Whether it’s the families of the passengers of Malaysia Airlines Flight 370 or of those killed at Ft. Hood or of the children who died in a fiery bus crash near Sacramento, not to mention the families of soldiers continuing to die on active duty or by suicide back home, there is no shortage of grieving people left behind.
Being grief stricken is the feeling that something has been taken or even ripped away from your being after a tragedy or death or some other horrendous situation. Grieving is the process where that wound no matter how deep or devastating begins to heal.
The stages of grief can be remembered by the term PDR. In this case, it doesn’t stand for Physician’s Desk Reference that you will see in nearly every doctor’s office. It stands for – Protest, Depression, Resolution.
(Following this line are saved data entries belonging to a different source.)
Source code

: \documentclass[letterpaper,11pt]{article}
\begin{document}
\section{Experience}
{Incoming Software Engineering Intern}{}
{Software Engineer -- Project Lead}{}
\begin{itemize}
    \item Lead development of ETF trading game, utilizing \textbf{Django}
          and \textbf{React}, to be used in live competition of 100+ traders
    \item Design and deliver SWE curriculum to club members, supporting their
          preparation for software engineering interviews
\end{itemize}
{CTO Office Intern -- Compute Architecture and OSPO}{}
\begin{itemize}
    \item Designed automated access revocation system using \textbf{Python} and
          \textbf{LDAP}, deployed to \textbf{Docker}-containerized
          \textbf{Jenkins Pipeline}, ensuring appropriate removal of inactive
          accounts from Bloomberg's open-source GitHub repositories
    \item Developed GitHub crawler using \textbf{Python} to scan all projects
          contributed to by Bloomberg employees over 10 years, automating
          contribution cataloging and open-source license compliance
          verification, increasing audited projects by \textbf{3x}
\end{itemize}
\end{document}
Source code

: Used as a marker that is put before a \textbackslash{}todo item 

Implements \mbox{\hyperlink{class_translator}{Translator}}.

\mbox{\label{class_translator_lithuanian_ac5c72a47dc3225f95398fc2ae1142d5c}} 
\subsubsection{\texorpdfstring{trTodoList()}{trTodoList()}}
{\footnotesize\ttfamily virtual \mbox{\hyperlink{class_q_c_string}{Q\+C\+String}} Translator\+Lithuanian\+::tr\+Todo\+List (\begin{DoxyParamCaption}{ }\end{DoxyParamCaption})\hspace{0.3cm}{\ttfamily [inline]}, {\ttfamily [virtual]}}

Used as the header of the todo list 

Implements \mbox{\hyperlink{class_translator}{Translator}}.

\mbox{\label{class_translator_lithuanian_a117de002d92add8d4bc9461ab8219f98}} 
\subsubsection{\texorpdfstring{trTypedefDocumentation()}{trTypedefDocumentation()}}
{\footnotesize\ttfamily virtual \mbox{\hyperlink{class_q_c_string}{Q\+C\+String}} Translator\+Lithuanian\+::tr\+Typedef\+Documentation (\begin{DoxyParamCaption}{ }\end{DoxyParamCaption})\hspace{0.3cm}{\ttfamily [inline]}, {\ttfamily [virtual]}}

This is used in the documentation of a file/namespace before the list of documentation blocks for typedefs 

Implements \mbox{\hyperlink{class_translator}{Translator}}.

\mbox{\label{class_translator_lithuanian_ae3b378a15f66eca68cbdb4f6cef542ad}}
Protest – When something tragic and unexpected and that you are not prepared for happens, the first reaction is one of Protest. That is when you’re thinking or saying, “It didn’t happen,” “No, that’s just a rumor,” “It’s impossible, I just saw them yesterday,” etc. This is the stage where your mind and understanding of the world cannot and will not conceive that a tragedy has taken place. Imagine that your thinking (human), feeling (mammalian), and actional (reptile) brains are all lined up and unable to shift from what they believe to what really is.
Depression – This starts to occur when the truth settles in that this was not a rumor or a bad dream. It really happened. And the thought of going on or getting past it is inconceivable. That stuckness often coincides with depression, because it is as if a broken record keeps playing your head and heart saying over and over again, “They’re dead, they’re dead, they’re dead.” And each time you think and have to feel that message is like a sledgehammer slamming into you stomach, which may explain the nausea people feel (and you might even be feeling as you read this and remember such times in your life).
Resolution – This is when you know you’ll realize it is not the beginning of the end and that you’ll get past it. Prolonged grief is when you remain stuck not getting past it or a milder version is that you get past it, but you don’t get over it.
What are some of the ways to make it through grief and past it and hopefully even over it?
Just because you don’t think you’ll get past or over it doesn’t mean you won’t. If you just let time pass and don’t do anything to make it worse, your mind and brain and life will usually find a way to get back on track.